**DATA TO PROCESS**

____

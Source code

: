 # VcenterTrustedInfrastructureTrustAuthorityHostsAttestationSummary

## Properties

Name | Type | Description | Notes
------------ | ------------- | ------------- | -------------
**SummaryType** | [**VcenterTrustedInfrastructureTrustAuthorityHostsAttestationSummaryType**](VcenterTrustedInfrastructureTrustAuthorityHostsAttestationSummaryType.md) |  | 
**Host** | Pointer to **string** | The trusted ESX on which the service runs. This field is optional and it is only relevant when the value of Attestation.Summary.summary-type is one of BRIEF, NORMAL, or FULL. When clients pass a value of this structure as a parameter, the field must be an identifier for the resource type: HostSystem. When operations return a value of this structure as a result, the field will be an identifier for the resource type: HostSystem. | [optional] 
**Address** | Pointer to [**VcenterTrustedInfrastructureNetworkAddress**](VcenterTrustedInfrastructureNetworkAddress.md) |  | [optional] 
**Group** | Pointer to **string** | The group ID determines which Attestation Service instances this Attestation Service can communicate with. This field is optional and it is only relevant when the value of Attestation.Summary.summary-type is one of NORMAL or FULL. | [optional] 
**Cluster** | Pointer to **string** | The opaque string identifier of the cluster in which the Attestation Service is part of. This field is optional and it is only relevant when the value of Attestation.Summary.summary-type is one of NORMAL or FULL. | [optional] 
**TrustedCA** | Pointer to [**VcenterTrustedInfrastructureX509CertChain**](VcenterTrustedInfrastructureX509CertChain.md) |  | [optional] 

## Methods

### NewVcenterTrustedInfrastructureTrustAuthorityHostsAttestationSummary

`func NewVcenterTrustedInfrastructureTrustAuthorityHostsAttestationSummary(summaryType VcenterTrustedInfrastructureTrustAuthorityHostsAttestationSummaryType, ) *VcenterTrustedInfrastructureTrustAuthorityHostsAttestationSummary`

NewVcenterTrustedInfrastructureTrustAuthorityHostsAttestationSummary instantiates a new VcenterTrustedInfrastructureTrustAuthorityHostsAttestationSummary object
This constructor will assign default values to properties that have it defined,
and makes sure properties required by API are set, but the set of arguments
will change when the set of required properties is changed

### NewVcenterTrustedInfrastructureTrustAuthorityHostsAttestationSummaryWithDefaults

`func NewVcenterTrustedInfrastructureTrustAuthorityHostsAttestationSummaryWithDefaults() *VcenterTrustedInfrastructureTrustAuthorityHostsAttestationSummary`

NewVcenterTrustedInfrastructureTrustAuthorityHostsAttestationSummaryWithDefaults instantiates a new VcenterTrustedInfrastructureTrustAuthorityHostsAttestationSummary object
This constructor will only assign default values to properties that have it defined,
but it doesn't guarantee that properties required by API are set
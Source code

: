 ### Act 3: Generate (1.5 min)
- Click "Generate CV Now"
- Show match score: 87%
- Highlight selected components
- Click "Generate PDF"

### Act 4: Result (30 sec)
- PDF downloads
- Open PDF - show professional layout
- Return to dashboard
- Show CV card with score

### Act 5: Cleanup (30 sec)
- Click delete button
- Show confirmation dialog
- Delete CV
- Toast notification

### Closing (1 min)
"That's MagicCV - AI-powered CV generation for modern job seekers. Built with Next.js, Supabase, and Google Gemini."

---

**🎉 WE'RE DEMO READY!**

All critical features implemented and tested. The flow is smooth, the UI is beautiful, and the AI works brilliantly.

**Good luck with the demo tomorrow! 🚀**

____

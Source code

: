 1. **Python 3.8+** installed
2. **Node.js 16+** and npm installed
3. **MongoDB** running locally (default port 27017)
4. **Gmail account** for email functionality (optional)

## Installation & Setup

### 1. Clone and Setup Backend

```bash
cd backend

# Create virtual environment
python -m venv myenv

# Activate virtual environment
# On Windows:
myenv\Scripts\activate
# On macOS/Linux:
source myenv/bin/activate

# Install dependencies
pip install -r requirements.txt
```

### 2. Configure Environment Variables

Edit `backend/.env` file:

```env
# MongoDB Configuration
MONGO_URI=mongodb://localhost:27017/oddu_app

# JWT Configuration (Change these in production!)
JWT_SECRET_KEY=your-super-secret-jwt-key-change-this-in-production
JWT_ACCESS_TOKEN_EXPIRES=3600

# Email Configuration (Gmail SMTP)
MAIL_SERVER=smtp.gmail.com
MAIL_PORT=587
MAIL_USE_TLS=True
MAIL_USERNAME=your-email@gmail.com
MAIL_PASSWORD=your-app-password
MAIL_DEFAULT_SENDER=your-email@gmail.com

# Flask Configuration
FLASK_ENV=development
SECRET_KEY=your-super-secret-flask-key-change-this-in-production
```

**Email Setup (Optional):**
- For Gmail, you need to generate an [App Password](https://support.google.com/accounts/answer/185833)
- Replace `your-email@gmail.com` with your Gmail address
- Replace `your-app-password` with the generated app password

____

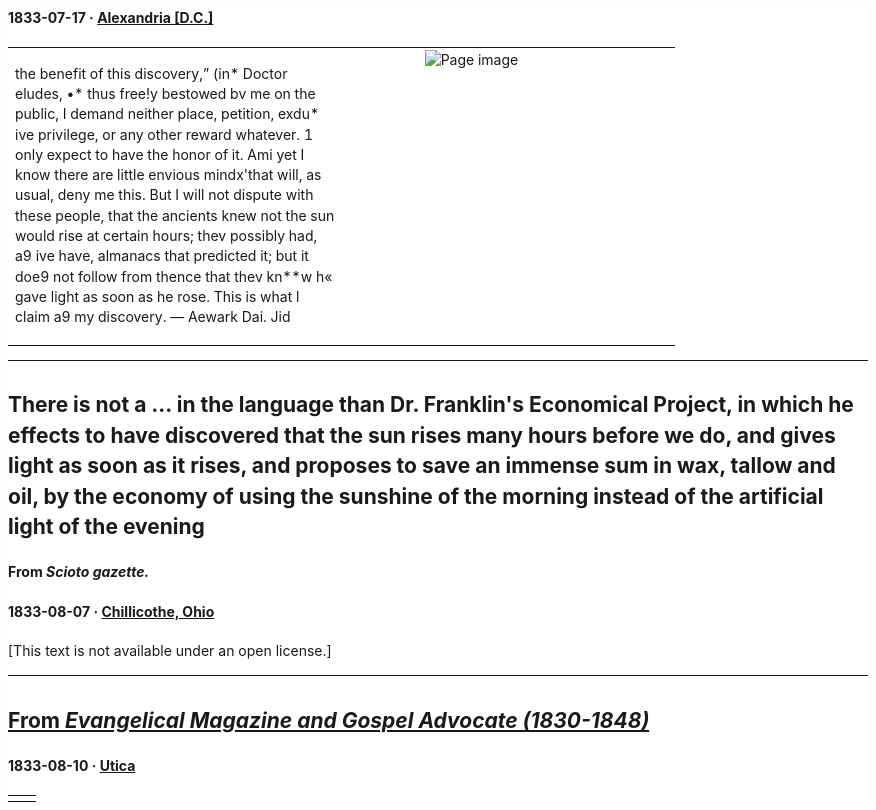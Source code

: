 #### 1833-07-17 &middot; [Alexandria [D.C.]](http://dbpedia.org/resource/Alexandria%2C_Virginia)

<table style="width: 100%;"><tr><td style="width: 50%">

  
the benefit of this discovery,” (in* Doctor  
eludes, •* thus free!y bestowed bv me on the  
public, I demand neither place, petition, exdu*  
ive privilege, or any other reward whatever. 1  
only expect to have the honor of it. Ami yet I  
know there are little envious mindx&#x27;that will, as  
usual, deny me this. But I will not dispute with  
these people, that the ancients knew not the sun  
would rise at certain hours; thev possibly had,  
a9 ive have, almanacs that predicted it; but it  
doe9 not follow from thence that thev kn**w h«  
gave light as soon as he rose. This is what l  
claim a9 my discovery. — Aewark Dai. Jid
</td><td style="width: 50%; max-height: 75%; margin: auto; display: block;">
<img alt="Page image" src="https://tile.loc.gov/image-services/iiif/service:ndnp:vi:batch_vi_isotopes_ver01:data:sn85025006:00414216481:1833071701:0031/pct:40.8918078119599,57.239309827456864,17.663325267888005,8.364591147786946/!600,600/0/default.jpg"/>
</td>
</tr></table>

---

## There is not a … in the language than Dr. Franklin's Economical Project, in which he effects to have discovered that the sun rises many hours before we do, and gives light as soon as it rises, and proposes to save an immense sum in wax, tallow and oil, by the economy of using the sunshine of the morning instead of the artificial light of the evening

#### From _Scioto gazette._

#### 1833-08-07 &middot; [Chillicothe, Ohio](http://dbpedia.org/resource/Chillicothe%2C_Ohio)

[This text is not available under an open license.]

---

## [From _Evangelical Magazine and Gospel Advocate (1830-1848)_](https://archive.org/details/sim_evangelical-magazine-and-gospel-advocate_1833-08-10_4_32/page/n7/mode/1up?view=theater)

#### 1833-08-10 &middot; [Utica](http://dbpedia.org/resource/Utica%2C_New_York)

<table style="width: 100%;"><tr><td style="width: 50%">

____

**WORK TO COMPLETE**
From the entries above, extract only the lines running from the one containing "know there are" through the one containing "claim a9 my discovery. — Aewark Dai. Jid", inclusive.

**EXERCISE ANSWER**
know there are little envious mindx&#x27;that will, as  
usual, deny me this. But I will not dispute with  
these people, that the ancients knew not the sun  
would rise at certain hours; thev possibly had,  
a9 ive have, almanacs that predicted it; but it  
doe9 not follow from thence that thev kn**w h«  
gave light as soon as he rose. This is what l  
claim a9 my discovery. — Aewark Dai. Jid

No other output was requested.